Where We Grow

My earliest memory of home was in 1998. We lived in a modest house in Coquitlam then, two stories, three bedrooms, with different coloured carpet in every room. The backyard was small and overgrown, and on the days that we weren’t busy building cities with lego or running around the block, my brother and I would sit in the grass and watch our neighbour’s sattelite dish swivel slowly back and forth. I was 5 then, too young to really understand the difference between home and not-home, but I know I felt a soreness when I stayed overnight at my aunt’s house, this longing for something that I didn’t understand. I’d cry (as kids do) for my mother. But really, what I was crying for was home.

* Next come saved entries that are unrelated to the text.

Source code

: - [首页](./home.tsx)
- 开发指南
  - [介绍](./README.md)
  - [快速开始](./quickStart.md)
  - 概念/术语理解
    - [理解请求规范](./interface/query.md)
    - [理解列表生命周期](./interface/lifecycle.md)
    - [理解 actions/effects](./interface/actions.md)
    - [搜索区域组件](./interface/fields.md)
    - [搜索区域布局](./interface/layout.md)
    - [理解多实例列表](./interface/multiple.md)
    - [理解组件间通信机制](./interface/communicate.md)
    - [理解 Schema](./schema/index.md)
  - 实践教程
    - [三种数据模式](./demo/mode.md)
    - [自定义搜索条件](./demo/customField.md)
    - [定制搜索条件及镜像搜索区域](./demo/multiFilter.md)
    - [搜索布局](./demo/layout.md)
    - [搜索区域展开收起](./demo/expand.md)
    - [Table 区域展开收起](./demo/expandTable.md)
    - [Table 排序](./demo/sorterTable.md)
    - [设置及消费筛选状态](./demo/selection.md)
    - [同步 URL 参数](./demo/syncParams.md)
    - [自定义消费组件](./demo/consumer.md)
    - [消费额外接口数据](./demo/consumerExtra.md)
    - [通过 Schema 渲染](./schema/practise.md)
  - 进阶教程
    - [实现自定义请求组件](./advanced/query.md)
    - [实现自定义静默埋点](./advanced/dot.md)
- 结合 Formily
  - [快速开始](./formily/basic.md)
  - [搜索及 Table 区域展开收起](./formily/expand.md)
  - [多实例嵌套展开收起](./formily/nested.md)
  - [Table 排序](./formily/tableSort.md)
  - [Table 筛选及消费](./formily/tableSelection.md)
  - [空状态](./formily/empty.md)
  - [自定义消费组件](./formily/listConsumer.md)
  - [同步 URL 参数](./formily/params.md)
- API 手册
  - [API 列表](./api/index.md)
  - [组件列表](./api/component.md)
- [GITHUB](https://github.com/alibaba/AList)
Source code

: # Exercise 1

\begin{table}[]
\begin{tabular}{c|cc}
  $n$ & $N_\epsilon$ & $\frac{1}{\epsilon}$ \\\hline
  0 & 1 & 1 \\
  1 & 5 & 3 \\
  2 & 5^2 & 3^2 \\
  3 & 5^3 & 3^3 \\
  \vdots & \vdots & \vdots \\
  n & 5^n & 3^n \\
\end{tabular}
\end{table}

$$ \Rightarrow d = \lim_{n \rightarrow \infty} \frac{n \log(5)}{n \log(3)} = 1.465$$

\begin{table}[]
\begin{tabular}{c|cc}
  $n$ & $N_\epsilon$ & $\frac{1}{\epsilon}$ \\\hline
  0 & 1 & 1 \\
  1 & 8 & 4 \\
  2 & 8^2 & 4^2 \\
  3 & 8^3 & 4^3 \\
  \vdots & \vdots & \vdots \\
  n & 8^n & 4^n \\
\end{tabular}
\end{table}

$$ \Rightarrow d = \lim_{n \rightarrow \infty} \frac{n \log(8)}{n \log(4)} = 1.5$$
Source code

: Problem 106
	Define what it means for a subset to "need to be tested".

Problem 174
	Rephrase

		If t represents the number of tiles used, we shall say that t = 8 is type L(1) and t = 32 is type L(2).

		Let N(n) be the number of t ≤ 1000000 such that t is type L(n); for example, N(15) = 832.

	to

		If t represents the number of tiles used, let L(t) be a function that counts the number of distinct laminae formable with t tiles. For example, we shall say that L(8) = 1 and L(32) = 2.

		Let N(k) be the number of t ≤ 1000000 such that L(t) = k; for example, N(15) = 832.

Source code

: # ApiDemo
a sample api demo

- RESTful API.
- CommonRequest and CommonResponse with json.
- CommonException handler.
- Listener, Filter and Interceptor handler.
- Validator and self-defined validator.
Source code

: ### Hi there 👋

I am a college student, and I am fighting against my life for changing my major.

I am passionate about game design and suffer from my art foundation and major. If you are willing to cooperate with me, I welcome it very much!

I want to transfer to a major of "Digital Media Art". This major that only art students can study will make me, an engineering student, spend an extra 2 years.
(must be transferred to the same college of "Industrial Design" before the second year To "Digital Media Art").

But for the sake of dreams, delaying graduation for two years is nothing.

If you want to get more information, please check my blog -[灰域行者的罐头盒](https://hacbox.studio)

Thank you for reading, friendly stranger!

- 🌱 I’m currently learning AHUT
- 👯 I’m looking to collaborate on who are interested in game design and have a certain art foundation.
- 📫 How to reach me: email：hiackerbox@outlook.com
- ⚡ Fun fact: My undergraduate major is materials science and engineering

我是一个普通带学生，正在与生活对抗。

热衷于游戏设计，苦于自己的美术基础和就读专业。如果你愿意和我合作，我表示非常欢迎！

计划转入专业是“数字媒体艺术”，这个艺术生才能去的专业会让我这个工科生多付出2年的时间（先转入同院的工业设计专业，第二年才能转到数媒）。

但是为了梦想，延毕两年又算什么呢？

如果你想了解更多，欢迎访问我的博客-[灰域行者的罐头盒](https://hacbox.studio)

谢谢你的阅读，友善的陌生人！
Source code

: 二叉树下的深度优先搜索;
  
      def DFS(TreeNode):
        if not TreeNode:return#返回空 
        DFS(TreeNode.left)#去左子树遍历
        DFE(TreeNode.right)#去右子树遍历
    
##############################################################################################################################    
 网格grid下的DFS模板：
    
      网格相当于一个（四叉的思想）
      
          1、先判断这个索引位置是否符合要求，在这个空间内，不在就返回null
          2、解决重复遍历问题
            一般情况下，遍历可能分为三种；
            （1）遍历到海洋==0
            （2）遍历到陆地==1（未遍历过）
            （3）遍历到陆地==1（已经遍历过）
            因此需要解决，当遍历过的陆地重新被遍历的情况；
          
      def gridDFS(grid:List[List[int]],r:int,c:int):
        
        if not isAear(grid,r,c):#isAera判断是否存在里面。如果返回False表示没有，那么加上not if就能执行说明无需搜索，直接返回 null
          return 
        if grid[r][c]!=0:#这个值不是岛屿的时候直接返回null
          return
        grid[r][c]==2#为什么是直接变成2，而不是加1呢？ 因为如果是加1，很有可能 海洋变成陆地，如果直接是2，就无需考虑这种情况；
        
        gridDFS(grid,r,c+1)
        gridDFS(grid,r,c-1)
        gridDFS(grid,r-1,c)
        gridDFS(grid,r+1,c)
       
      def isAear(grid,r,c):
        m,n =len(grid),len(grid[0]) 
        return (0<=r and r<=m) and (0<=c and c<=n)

A year later, my parents split up and we moved from the house I called home. My grandma, my mom, my brother and I moved into an apartment on the other side of Coquitlam. Then two years after that, we moved into a townhouse just down the street from the apartment. Fast forward five years, and we moved into a new house, this time with my Stepdad, a place I felt was home for many years. After that, home was constantly changing for me: a dorm room, a suite with roommates, a subleased studio apartment. Now, home is a comfortable apartment in Vancouver, a place I’ve shared with my partner for almost two years.

Our little home.

Our little home.

After moving as many times as I have, I realize that home was never the house I lived in. I never felt I had enough time to really lay down roots in any specific place. Instead, home has to do with history. The places I feel at home are the places I’ve grown into (neighbourhoods, cities, libraries and coffee shops), the people I’ve grown with. Or, more accurately, home is where I’ve let myself grow. Home is about the rituals I perform, the person I live with, the feeling I get when I walk in the door. Home is comfort, safety, and the knowledge that the place that I am, here and now, is a place where I can be honest and unedited without fear of judgment or scrutiny.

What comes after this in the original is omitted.